I went outside to make sure nothing awry was afoot, to find her hunched over a partially devoured rabbit corpse, blood smeared muzzle black in the moonlight, blue eyes gleaming, prick ears at half mast. She bolted a few more chunks of rabbit hind leg, convulsively, then stepped back as I approached, eyeing the rabbit warily. Not much left past a cute little head.
“Hm. Good job, kid.” I casually picked up the cute little head and tossed it in a plastic sack to go out in the garbage.
Now Mika seems like a civilized dog by all accounts. She’s clean and neat and polite, intelligent and skilled, useful and helpful and utterly responsible around pet birds and small children. She pointedly ignores prey when we’re working, allows me to brush her teeth and trim her nails to manicured perfection.
She’s also a bloodthirsty, mud-rolling, bitch-fighting, rabbit murdering savage. I have seen her after epic battles with the large male squirrels, muzzle slashed and bleeding and eyes wild with joy.
In that, dogs are like us – the thing that I love most about them is that on a full moon night, I go out in the forest with my dogs in the cold and the blue shadows, and with them I can hear that old call of the wild. A lot of people look at dogs and see them as creatures of pure love and joy, beings of light and total innocence.

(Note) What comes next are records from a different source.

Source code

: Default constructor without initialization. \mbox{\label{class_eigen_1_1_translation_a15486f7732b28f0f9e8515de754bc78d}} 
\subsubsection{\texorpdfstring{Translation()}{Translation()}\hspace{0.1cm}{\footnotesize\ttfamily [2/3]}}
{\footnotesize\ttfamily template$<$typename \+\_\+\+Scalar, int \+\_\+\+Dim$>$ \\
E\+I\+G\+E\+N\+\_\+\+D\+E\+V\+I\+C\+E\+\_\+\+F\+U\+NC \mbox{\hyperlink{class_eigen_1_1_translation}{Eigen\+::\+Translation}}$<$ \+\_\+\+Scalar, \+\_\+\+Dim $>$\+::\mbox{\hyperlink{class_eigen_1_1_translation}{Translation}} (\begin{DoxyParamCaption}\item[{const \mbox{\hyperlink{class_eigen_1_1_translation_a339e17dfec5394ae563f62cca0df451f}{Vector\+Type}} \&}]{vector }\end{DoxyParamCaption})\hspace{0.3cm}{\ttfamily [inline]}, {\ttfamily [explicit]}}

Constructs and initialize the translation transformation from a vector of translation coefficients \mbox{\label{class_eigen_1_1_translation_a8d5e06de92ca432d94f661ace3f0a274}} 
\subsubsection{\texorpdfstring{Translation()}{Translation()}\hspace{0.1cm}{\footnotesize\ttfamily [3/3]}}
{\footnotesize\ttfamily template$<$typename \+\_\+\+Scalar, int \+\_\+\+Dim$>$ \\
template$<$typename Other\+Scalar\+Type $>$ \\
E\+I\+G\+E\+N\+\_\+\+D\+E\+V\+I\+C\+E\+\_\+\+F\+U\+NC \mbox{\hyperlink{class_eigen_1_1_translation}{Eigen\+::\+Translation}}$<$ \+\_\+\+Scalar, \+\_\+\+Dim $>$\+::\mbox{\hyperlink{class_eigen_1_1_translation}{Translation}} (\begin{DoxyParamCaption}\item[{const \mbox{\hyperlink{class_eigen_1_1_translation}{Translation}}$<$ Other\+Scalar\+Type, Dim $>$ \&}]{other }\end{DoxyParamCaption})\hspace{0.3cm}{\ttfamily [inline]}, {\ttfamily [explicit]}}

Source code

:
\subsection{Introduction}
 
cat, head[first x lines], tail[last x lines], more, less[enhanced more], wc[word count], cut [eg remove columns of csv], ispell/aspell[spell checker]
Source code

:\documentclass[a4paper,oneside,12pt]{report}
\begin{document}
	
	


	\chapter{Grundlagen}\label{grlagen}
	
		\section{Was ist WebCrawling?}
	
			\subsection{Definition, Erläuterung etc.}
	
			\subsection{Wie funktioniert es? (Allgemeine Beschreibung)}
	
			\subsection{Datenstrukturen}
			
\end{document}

And dogs are sweet – but they are far from pure innocence. All of my dogs are complicated creatures. Mika understands well that some people are weak, and she has contempt for them. She manipulates, she pushes, she tests. I became a trainer because she was going to eat my lunch if I didn’t.
And truth be told, she’s far from entirely civilized – and that’s not a bad thing. After all, I have a wolf inside, too. Perhaps that’s why we get along so well.